John Lee Hooker Junior. Le retour majestueux du bluesman américain.

John Lee Hooker Junior. Le retour majestueux du bluesman américain.

hooker01C’est encore une fois avec beaucoup d’émotion que le bluesman américain John Lee Hooker Jr et son groupe, reviennent en Algérie, pour la deuxième fois, en l’espace de six mois. Sous les auspices de l’ambassade des États-Unis d’Amérique à Alger et du ministère de la Culture, le groupe s’est produit, le mardi 8 janvier 2013, à 18h, au Palais de la Culture Moufdi Zakaria de Kouba, à Alger, pour un concert-événement très attendu du Grand public, un concert dont l’accès était gratuit et ce au grand bonheur de ses fans venus nombreux car déjà subjugués par son show le 4 juillet 2012.

Par Sonia Dahbi

Le bluesman américain le plus charismatique de sa génération, John Lee Hooker Junior, le fils du légendaire John Lee Hooker a donné avec son groupe, le mardi 8 janvier dernier à 18 h à Alger, un concert-événement qui a marqué les esprits. C’est dans une ambiance festive marquée par une très forte affluence du public au Palais de la culture Moufdi Zakaria qu’il a donné son second concert de musique en Algérie. Après avoir animé le premier concert de musique dans le cadre des festivités du Cinquantenaire de l’Indépendance de l’Algérie en juillet 2012, le fils de la légende américaine du blues signe un retour majestueux en Algérie. Lors de ce concert, où il a présenté des chansons de son dernier album, «All Hooked Up», il a aussi revisité des standards de la musique américaine. Avec une orchestration plus riche, marquée par la présence des cuivres (saxophone, trompette et trombone), John Lee Hooker Jr., accompagné de ses musiciens californiens, a présenté au public un spectacle à la croisée de plusieurs styles musicaux, entre le blues énergique et urbain de la côte-ouest américaine et une «soul music» très rythmé, teinté de sonorités jazz et funk.
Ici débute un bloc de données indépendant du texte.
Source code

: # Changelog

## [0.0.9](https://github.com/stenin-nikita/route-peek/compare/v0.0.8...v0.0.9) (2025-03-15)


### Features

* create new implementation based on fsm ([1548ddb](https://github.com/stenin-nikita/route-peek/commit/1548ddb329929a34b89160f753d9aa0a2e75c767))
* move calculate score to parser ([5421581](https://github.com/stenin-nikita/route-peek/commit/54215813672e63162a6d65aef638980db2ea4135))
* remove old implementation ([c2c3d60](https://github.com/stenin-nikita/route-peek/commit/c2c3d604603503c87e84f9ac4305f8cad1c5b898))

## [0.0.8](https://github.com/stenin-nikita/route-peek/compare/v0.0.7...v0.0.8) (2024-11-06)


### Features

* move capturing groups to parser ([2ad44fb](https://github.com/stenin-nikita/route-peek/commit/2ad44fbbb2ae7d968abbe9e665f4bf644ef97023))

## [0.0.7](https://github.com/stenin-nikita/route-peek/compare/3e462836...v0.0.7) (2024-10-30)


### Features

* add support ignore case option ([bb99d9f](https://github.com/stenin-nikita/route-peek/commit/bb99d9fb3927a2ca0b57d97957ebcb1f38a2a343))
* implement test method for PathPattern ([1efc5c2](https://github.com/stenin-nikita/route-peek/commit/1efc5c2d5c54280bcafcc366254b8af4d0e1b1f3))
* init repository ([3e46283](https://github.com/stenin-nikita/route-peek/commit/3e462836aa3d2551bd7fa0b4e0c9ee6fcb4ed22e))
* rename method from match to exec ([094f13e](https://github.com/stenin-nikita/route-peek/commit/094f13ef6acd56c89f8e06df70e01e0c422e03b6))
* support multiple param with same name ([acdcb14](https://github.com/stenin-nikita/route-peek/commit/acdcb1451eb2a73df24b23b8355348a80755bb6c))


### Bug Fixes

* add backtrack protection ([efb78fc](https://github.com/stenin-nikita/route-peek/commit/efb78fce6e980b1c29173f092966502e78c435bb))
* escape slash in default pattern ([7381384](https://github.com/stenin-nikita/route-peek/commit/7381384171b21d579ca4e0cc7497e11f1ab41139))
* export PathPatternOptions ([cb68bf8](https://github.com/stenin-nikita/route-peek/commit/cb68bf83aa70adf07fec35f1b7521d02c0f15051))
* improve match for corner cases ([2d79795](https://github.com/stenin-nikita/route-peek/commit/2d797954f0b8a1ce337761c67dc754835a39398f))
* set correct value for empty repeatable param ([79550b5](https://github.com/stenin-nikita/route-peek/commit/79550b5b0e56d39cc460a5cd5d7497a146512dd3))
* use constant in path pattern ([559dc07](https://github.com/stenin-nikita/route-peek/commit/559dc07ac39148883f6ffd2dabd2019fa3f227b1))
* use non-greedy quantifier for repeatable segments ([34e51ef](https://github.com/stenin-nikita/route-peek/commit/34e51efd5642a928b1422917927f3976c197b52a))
Ainsi, le chanteur a enchaîné des titres de son nouvel album aux thématiques sociales et spirituelles, comme «Tired of Being A Housewife» ou encore le mélancolique «Hard Times», inspiré de son expérience personnelle.Il a improvisé ensuite un blues intitulé «Algéria» avant d’entamer une série de reprises de classiques du blues américain, à l’exemple de «Call It Stormy Monday», écrite en 1947 par T-Bone Walker. Le chanteur a terminé son concert en reprenant des chansons phares de son père, disparu en 2001, à l’instar de «I’m In The Mood» ou encore le légendaire «Boom Boom», devant un public très enthousiaste et dont une partie n’a pas hésité à envahir l’avant-scène pour danser et chanter avec le groupe.

Le second concert de John Lee Hooker en Algérie a connu un franc succès auprès du public qui n’a pas cessé, à la fin du spectacle, d’acclamer le chanteur et ses musiciens au point où ces derniers sont tenus de revenir sur scène pour un ultime rappel.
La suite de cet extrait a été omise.